__What the task requires__:
Although the records contain pictures, none belong in the copy: restate word for word only the lines from the one with "- [ ] Gacha Simulation" through the one with "# [[PRODUCTNAME]] 1.8.10", both included.

__Records provided__:
————
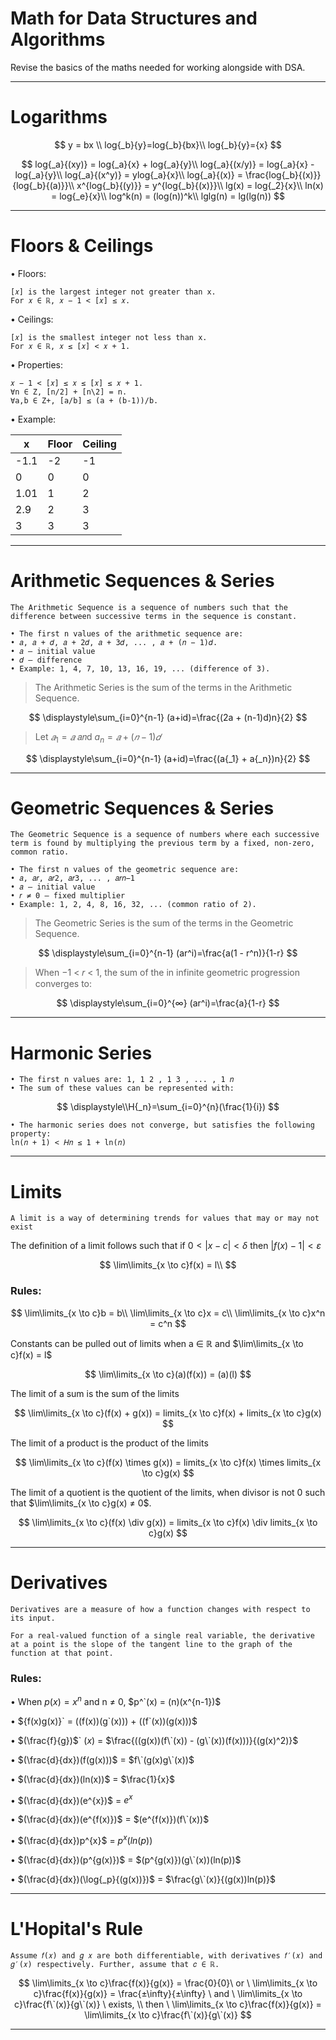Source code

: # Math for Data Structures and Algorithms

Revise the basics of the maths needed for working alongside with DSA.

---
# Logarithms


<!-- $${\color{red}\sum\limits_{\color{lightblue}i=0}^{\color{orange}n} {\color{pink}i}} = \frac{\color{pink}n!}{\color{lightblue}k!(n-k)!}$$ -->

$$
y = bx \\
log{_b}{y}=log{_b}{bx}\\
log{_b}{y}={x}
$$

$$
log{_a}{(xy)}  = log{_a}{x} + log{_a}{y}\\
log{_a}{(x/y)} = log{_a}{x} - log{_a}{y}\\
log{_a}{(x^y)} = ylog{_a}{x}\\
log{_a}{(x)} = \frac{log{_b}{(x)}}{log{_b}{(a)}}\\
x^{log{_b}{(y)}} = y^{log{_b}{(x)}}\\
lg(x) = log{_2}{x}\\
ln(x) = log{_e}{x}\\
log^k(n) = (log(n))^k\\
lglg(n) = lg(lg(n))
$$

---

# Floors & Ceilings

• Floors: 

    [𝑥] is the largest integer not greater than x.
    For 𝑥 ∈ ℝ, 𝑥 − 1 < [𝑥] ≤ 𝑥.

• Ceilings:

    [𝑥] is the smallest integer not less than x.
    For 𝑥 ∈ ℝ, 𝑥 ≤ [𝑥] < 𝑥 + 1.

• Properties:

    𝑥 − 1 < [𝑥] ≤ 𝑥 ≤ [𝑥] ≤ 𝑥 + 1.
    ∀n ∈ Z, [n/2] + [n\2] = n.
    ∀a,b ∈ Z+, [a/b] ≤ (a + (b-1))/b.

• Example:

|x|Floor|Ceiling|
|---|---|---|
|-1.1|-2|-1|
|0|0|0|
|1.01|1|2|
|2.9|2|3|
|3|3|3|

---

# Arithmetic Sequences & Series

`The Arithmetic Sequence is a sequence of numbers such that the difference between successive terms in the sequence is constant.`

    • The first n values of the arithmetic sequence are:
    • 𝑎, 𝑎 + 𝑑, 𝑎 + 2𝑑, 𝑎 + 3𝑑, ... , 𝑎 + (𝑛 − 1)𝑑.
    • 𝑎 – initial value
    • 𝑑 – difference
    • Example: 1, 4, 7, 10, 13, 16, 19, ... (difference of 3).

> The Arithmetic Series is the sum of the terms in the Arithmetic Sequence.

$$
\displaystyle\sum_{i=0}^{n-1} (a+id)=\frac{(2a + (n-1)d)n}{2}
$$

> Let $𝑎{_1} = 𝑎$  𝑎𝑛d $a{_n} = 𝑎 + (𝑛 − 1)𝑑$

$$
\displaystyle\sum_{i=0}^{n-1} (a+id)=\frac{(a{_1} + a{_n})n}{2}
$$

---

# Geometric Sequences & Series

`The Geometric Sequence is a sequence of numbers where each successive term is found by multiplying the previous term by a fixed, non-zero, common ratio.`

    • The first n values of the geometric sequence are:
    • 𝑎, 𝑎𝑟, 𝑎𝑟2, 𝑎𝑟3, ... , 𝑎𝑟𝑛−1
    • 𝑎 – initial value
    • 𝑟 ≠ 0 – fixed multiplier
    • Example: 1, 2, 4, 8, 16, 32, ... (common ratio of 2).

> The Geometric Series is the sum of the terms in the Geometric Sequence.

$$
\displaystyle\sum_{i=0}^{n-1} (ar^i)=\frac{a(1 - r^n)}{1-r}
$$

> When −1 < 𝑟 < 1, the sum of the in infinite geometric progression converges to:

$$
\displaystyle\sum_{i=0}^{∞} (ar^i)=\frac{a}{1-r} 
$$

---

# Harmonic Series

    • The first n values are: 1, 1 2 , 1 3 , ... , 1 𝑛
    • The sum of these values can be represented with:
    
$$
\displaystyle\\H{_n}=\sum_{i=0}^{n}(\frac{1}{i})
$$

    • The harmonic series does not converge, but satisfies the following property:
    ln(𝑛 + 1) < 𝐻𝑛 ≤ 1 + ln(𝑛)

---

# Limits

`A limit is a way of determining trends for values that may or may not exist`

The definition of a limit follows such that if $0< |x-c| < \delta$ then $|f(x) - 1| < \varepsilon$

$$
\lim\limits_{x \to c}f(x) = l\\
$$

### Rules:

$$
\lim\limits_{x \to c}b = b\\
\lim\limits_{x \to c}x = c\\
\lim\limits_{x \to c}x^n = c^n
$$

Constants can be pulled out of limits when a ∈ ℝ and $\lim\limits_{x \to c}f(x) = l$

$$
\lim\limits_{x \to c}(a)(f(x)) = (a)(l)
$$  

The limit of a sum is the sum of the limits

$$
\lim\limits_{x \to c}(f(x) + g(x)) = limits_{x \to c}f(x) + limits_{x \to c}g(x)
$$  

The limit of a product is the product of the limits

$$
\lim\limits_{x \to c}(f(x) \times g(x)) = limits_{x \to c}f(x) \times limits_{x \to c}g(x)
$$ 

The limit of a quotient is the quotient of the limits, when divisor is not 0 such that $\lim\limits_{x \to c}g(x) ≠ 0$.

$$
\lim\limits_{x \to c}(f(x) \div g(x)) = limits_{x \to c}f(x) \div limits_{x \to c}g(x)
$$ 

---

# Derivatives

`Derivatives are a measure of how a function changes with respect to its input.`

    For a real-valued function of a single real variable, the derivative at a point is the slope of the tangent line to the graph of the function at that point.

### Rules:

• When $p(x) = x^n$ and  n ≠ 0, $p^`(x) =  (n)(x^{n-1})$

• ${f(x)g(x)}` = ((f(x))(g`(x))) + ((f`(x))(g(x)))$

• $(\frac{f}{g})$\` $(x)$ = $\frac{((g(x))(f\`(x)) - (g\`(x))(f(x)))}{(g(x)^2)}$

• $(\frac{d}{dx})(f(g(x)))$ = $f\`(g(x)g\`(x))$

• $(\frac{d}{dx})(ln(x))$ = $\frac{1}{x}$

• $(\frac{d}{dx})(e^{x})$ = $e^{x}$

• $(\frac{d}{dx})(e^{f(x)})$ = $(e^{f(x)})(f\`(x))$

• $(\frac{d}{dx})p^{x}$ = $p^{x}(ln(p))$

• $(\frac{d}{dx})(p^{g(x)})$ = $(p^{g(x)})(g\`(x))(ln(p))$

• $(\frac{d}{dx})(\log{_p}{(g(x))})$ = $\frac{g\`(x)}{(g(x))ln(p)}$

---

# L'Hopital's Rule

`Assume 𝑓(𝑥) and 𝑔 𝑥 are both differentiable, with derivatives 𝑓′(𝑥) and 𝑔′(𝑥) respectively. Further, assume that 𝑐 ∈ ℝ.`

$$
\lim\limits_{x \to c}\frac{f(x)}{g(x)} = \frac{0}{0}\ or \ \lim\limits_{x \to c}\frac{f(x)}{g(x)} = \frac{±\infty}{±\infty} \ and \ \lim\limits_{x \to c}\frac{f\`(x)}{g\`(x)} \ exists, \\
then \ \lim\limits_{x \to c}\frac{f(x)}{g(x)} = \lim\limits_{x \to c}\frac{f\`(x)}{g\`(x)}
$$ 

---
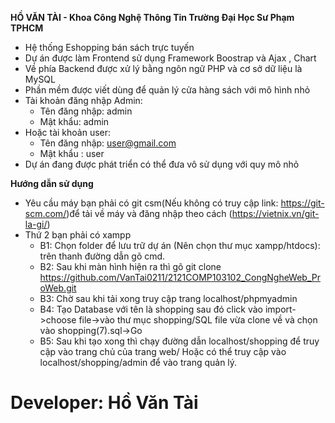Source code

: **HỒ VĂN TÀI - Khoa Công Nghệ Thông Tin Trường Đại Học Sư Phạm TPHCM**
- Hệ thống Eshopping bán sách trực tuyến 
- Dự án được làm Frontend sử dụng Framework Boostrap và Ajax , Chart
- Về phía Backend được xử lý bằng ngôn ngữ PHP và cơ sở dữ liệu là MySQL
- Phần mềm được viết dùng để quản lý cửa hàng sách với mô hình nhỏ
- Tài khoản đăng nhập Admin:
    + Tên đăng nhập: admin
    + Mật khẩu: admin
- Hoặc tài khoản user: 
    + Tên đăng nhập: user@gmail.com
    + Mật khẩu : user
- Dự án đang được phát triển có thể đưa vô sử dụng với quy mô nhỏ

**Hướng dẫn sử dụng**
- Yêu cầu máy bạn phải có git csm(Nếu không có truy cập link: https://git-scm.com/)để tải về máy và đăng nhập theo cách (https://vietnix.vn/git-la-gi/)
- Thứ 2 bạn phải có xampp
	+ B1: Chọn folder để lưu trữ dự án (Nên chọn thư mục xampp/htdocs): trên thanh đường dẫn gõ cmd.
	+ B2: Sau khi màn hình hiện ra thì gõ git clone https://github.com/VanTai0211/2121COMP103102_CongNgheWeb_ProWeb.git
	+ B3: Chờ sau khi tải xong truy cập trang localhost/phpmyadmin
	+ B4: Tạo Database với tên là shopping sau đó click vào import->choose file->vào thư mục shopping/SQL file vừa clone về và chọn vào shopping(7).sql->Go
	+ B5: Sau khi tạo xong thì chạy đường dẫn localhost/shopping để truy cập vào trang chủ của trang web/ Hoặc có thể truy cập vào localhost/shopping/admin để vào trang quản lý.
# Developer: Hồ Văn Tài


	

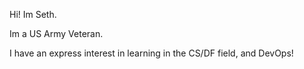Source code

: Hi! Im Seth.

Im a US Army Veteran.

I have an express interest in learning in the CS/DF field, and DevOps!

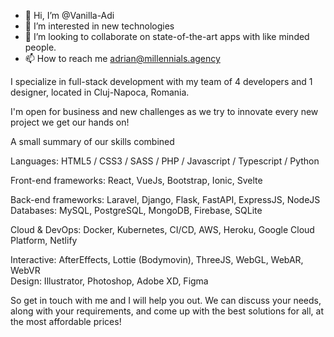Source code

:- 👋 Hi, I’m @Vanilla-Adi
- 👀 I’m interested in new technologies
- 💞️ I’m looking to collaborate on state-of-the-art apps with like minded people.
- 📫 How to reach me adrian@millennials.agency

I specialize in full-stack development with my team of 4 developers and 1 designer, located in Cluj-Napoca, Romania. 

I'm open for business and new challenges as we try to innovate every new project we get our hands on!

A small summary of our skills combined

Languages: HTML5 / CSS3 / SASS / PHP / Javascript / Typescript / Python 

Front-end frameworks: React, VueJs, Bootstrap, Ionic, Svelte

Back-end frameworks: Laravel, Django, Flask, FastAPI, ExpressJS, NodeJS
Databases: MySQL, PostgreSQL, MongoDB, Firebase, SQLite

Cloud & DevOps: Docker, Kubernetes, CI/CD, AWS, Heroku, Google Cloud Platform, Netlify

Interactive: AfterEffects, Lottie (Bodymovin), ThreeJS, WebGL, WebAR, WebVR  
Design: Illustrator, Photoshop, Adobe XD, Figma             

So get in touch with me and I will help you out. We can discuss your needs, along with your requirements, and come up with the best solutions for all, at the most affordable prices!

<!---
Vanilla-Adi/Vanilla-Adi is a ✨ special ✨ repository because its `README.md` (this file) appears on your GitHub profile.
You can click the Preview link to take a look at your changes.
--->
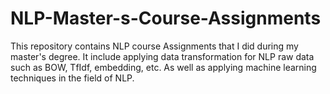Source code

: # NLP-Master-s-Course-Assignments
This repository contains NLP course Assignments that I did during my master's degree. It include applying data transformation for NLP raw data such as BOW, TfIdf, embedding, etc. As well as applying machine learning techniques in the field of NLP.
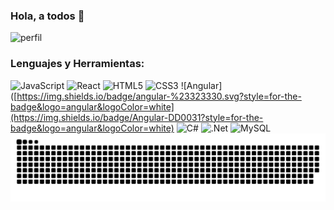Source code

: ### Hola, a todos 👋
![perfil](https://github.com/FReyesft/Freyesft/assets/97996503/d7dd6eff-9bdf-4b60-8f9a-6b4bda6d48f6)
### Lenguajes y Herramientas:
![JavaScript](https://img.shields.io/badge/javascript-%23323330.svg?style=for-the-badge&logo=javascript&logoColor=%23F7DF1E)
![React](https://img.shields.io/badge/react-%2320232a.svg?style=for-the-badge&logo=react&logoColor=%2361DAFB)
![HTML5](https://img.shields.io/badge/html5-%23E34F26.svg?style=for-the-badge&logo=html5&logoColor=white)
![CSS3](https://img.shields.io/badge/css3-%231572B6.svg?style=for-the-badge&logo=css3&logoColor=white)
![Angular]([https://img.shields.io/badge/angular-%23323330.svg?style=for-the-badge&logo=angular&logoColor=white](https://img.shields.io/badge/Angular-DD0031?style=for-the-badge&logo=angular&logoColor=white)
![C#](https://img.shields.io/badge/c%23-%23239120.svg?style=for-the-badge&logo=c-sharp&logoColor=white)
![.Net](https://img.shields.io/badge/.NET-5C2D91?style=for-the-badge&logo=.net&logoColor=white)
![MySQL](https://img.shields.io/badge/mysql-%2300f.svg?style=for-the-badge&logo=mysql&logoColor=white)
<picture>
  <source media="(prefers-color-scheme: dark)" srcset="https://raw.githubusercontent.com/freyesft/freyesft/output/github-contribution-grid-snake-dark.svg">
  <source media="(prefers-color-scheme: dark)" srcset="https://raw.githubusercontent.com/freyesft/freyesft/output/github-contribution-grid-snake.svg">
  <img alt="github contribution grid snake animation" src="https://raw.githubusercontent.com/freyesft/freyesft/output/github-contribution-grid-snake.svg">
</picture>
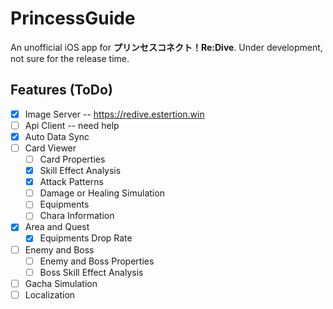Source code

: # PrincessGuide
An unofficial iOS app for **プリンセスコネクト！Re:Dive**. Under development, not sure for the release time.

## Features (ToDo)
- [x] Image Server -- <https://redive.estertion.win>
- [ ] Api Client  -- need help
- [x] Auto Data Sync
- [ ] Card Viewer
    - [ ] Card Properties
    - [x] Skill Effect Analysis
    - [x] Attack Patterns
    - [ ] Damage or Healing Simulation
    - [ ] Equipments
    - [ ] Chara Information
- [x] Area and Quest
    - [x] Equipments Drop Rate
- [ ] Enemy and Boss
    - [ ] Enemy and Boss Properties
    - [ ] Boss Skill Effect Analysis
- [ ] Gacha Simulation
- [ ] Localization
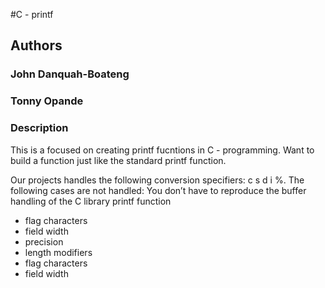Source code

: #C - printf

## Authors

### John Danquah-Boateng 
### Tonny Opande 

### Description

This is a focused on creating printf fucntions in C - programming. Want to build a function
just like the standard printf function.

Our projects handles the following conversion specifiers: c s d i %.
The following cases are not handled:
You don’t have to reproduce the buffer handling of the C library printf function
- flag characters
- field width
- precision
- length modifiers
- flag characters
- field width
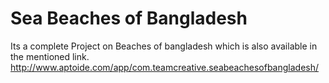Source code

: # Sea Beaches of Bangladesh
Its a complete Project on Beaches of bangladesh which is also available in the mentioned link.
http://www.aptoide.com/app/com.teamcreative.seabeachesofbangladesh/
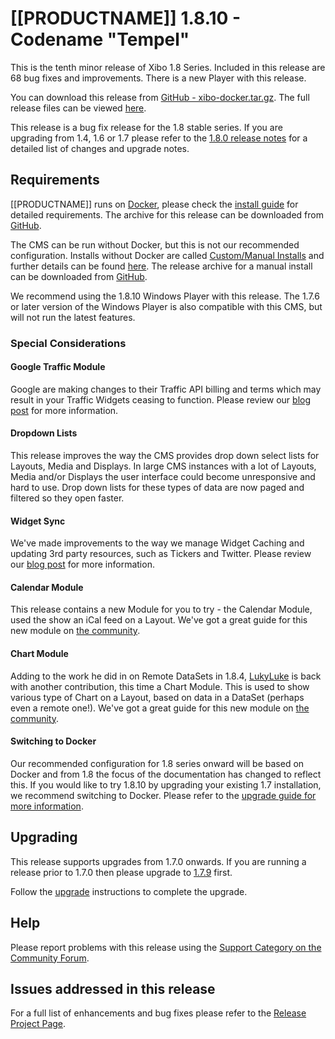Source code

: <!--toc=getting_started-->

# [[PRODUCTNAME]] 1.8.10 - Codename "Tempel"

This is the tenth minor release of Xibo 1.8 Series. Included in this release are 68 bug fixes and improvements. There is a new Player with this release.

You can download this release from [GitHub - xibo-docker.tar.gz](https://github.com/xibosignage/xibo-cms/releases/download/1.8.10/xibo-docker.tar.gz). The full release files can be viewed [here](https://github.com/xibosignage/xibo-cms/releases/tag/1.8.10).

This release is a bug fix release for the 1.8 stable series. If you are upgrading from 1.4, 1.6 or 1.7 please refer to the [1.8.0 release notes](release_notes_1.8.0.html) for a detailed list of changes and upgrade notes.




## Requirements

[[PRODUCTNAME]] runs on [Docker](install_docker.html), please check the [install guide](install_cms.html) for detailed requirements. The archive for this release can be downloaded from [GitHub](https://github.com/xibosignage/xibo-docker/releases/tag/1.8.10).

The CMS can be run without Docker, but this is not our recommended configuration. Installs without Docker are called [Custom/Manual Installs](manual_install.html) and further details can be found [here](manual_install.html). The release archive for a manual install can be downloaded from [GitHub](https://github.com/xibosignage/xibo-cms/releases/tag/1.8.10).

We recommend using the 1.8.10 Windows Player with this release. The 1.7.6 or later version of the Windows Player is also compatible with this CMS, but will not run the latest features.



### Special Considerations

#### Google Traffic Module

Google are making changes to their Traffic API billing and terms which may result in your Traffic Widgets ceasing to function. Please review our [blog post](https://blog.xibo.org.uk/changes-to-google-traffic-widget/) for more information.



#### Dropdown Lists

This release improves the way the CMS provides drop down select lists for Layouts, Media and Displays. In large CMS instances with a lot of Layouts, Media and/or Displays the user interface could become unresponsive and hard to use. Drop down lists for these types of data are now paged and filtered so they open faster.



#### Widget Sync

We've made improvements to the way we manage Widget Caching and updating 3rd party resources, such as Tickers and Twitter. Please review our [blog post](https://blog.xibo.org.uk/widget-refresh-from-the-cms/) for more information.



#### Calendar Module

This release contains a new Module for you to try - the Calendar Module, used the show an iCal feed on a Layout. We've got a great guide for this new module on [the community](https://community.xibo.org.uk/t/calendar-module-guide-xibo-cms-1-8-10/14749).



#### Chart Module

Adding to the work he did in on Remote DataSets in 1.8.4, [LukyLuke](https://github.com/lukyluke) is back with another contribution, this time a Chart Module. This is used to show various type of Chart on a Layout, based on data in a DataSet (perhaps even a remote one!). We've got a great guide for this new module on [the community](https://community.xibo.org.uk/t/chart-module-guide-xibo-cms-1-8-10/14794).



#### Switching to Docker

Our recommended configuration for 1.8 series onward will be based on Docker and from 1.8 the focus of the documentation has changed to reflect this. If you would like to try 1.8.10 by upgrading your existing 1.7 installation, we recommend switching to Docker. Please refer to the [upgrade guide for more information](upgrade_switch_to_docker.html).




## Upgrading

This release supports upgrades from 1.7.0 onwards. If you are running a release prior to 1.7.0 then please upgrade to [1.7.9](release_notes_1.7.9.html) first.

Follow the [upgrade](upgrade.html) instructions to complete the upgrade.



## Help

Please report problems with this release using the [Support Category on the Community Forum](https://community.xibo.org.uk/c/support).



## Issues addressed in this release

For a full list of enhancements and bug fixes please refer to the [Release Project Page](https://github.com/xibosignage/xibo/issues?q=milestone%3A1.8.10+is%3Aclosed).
————
__Answer to the problem__:
- [ ] Gacha Simulation
- [ ] Localization
Source code

: #C - printf

## Authors

### John Danquah-Boateng 
### Tonny Opande 

### Description

This is a focused on creating printf fucntions in C - programming. Want to build a function
just like the standard printf function.

Our projects handles the following conversion specifiers: c s d i %.
The following cases are not handled:
You don’t have to reproduce the buffer handling of the C library printf function
- flag characters
- field width
- precision
- length modifiers
- flag characters
- field width
Source code

: # Sea Beaches of Bangladesh
Its a complete Project on Beaches of bangladesh which is also available in the mentioned link.
http://www.aptoide.com/app/com.teamcreative.seabeachesofbangladesh/
Source code

: <!--toc=getting_started-->

# [[PRODUCTNAME]] 1.8.10 - Codename "Tempel"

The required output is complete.